• TASK PROMPT: Each line in the records that mentions the word "print" needs to be listed.
------ DATA SHOWN ------
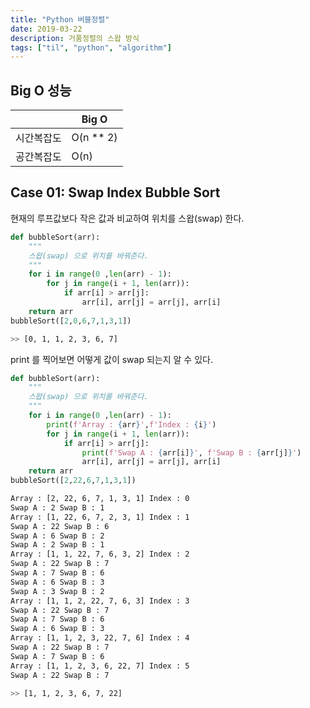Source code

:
 ```yaml
---
title: "Python 버블정렬"
date: 2019-03-22
description: 거품정렬의 스왑 방식
tags: ["til", "python", "algorithm"]
---
```


## Big O 성능

|            | Big O       |
| ---------- | ----------- |
| 시간복잡도 | O(n \*\* 2) |
| 공간복잡도 | O(n)        |

## Case 01: Swap Index Bubble Sort

현재의 루프값보다 작은 값과 비교하여 위치를 스왑(swap) 한다.

```python
def bubbleSort(arr):
    """
    스왑(swap) 으로 위치를 바꿔준다.
    """
    for i in range(0 ,len(arr) - 1):
        for j in range(i + 1, len(arr)):
            if arr[i] > arr[j]:
                arr[i], arr[j] = arr[j], arr[i]
    return arr
bubbleSort([2,0,6,7,1,3,1])
```

```bash
>> [0, 1, 1, 2, 3, 6, 7]
```

print 를 찍어보면 어떻게 값이 swap 되는지 알 수 있다.

```python
def bubbleSort(arr):
    """
    스왑(swap) 으로 위치를 바꿔준다.
    """
    for i in range(0 ,len(arr) - 1):
        print(f'Array : {arr}',f'Index : {i}')
        for j in range(i + 1, len(arr)):
            if arr[i] > arr[j]:
                print(f'Swap A : {arr[i]}', f'Swap B : {arr[j]}')
                arr[i], arr[j] = arr[j], arr[i]
    return arr
bubbleSort([2,22,6,7,1,3,1])
```

```bash
Array : [2, 22, 6, 7, 1, 3, 1] Index : 0
Swap A : 2 Swap B : 1
Array : [1, 22, 6, 7, 2, 3, 1] Index : 1
Swap A : 22 Swap B : 6
Swap A : 6 Swap B : 2
Swap A : 2 Swap B : 1
Array : [1, 1, 22, 7, 6, 3, 2] Index : 2
Swap A : 22 Swap B : 7
Swap A : 7 Swap B : 6
Swap A : 6 Swap B : 3
Swap A : 3 Swap B : 2
Array : [1, 1, 2, 22, 7, 6, 3] Index : 3
Swap A : 22 Swap B : 7
Swap A : 7 Swap B : 6
Swap A : 6 Swap B : 3
Array : [1, 1, 2, 3, 22, 7, 6] Index : 4
Swap A : 22 Swap B : 7
Swap A : 7 Swap B : 6
Array : [1, 1, 2, 3, 6, 22, 7] Index : 5
Swap A : 22 Swap B : 7

>> [1, 1, 2, 3, 6, 7, 22]
```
------
• THE ANSWER:
print 를 찍어보면 어떻게 값이 swap 되는지 알 수 있다.
        print(f'Array : {arr}',f'Index : {i}')
                print(f'Swap A : {arr[i]}', f'Swap B : {arr[j]}')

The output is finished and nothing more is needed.